#### TASK OBJECTIVE:
Among the lines below, list those containing the string "screenshot".

#### SUPPLIED DATA:
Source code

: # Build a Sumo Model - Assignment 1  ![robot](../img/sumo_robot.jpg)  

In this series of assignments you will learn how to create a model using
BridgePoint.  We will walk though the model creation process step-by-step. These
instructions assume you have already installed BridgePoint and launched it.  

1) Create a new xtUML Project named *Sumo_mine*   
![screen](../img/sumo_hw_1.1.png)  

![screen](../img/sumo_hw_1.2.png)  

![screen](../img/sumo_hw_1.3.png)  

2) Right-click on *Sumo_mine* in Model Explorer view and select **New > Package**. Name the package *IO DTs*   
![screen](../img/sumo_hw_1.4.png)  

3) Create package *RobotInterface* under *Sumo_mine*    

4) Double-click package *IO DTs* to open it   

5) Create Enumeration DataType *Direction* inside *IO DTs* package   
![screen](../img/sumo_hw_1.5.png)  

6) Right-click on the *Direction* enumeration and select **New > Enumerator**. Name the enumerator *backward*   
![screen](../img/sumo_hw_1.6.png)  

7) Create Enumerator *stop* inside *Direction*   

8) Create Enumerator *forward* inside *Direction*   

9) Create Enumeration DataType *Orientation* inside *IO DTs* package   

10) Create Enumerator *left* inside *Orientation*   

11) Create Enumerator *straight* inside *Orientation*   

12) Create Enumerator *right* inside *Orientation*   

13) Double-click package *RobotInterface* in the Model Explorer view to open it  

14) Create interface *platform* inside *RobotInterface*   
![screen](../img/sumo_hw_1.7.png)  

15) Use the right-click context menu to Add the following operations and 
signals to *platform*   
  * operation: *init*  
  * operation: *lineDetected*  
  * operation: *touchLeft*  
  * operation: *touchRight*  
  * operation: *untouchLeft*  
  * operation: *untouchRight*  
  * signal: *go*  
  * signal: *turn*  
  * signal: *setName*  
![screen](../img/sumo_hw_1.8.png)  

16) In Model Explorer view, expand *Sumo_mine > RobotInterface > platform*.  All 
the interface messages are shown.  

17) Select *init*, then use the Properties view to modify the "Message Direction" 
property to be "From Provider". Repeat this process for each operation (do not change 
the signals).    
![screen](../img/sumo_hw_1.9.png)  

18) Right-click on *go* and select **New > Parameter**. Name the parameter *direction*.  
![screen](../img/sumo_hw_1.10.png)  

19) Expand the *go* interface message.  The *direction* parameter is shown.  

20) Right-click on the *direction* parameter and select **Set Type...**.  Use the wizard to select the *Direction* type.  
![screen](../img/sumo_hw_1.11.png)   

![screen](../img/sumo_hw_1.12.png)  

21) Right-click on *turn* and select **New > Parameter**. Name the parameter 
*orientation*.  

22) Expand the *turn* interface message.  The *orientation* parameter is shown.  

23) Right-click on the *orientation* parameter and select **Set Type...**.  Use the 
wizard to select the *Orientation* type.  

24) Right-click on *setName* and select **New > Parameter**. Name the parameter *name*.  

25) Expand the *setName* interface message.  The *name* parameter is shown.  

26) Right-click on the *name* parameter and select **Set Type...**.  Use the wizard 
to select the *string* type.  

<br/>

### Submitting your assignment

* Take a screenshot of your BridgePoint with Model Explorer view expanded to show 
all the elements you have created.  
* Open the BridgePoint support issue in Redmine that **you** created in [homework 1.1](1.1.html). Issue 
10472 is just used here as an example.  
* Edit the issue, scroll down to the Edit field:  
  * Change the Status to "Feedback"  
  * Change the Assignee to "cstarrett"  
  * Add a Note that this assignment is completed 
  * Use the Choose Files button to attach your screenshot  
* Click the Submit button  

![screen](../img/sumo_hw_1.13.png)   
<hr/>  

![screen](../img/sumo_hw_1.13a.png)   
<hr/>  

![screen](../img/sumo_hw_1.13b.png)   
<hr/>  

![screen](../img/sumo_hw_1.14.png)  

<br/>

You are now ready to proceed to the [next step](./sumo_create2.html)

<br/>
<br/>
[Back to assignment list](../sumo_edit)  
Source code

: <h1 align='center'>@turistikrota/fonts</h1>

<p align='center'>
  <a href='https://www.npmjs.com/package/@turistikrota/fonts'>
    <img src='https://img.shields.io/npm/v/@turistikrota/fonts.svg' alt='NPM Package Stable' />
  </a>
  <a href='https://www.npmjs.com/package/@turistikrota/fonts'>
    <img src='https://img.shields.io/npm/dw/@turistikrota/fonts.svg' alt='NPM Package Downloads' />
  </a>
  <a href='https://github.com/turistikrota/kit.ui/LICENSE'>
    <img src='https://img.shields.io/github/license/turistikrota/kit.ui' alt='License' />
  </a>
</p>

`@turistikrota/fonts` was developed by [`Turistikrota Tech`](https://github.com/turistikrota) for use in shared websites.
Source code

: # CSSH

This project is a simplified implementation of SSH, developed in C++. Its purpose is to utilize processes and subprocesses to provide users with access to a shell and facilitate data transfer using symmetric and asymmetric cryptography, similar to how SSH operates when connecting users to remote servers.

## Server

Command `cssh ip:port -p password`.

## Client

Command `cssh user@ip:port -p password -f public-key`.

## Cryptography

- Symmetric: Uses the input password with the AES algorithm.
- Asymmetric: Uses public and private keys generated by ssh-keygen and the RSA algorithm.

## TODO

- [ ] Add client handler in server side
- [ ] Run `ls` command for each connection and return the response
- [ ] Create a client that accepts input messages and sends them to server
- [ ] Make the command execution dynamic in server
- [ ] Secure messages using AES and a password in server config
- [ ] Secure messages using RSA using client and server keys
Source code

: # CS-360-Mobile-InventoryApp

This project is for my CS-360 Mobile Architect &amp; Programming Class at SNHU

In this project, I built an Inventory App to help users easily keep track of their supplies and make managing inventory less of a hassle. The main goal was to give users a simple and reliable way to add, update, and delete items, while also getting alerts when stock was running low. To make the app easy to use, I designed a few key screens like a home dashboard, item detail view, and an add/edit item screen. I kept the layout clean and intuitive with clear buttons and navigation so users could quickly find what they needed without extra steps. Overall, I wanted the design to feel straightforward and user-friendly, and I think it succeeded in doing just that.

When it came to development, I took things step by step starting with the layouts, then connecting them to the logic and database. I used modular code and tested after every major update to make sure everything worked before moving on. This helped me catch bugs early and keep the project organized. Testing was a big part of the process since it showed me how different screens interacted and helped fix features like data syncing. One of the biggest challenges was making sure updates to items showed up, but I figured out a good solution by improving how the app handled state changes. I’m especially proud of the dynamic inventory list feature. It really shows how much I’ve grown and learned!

#### OUTPUT FOR THIS EXERCISE:
* Take a screenshot of your BridgePoint with Model Explorer view expanded to show 
  * Use the Choose Files button to attach your screenshot  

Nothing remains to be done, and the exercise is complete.